**ASSIGNMENT:**
In the entries that follow, the lines from the one with "Welcome to the" through the one with "- Over 180,000 terrorist attacks documented" are the ones to write out, exactly and with both ends included. Nothing else should appear.

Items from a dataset
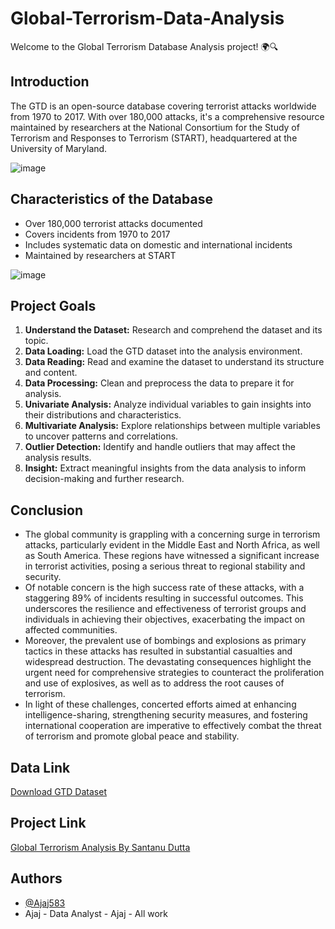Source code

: # Global-Terrorism-Data-Analysis

Welcome to the Global Terrorism Database Analysis project! 🌍🔍

## Introduction
The GTD is an open-source database covering terrorist attacks worldwide from 1970 to 2017. With over 180,000 attacks, it's a comprehensive resource maintained by researchers at the National Consortium for the Study of Terrorism and Responses to Terrorism (START), headquartered at the University of Maryland.

![image](https://github.com/Ajaj583/Global-Terrorism-Data-Analysis/assets/158480555/e868e5a9-1e88-49a8-92f7-01ac0eafbf9a)


## Characteristics of the Database
- Over 180,000 terrorist attacks documented
- Covers incidents from 1970 to 2017
- Includes systematic data on domestic and international incidents
- Maintained by researchers at START

![image](https://github.com/Ajaj583/Global-Terrorism-Data-Analysis/assets/158480555/1aae6d85-67ec-4464-a42e-bba22da370ee)

## Project Goals
1. **Understand the Dataset:** Research and comprehend the dataset and its topic.
2. **Data Loading:** Load the GTD dataset into the analysis environment.
3. **Data Reading:** Read and examine the dataset to understand its structure and content.
4. **Data Processing:** Clean and preprocess the data to prepare it for analysis.
5. **Univariate Analysis:** Analyze individual variables to gain insights into their distributions and characteristics.
6. **Multivariate Analysis:** Explore relationships between multiple variables to uncover patterns and correlations.
7. **Outlier Detection:** Identify and handle outliers that may affect the analysis results.
8. **Insight:** Extract meaningful insights from the data analysis to inform decision-making and further research.

## Conclusion
- The global community is grappling with a concerning surge in terrorism attacks, particularly evident in the Middle East and North Africa, as well as South America. These regions have witnessed a significant increase in terrorist activities, posing a serious threat to regional stability and security.
- Of notable concern is the high success rate of these attacks, with a staggering 89% of incidents resulting in successful outcomes. This underscores the resilience and effectiveness of terrorist groups and individuals in achieving their objectives, exacerbating the impact on affected communities.
- Moreover, the prevalent use of bombings and explosions as primary tactics in these attacks has resulted in substantial casualties and widespread destruction. The devastating consequences highlight the urgent need for comprehensive strategies to counteract the proliferation and use of explosives, as well as to address the root causes of terrorism.
- In light of these challenges, concerted efforts aimed at enhancing intelligence-sharing, strengthening security measures, and fostering international cooperation are imperative to effectively combat the threat of terrorism and promote global peace and stability.
## Data Link
[Download GTD Dataset](https://www.kaggle.com/datasets/START-UMD/gtd)

## Project Link
[Global Terrorism Analysis By Santanu Dutta](https://github.com/SantanuDutta1/Global-Terrorism-Data-Analysis/blob/main/EDA%20%20Global%20Terrorism.ipynb)

## Authors

- [@Ajaj583](https://github.com/Ajaj583)
- Ajaj - Data Analyst - Ajaj - All work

**OUTPUT FOR THIS EXERCISE:**
Welcome to the Global Terrorism Database Analysis project! 🌍🔍

## Introduction
The GTD is an open-source database covering terrorist attacks worldwide from 1970 to 2017. With over 180,000 attacks, it's a comprehensive resource maintained by researchers at the National Consortium for the Study of Terrorism and Responses to Terrorism (START), headquartered at the University of Maryland.

![image](https://github.com/Ajaj583/Global-Terrorism-Data-Analysis/assets/158480555/e868e5a9-1e88-49a8-92f7-01ac0eafbf9a)


## Characteristics of the Database
- Over 180,000 terrorist attacks documented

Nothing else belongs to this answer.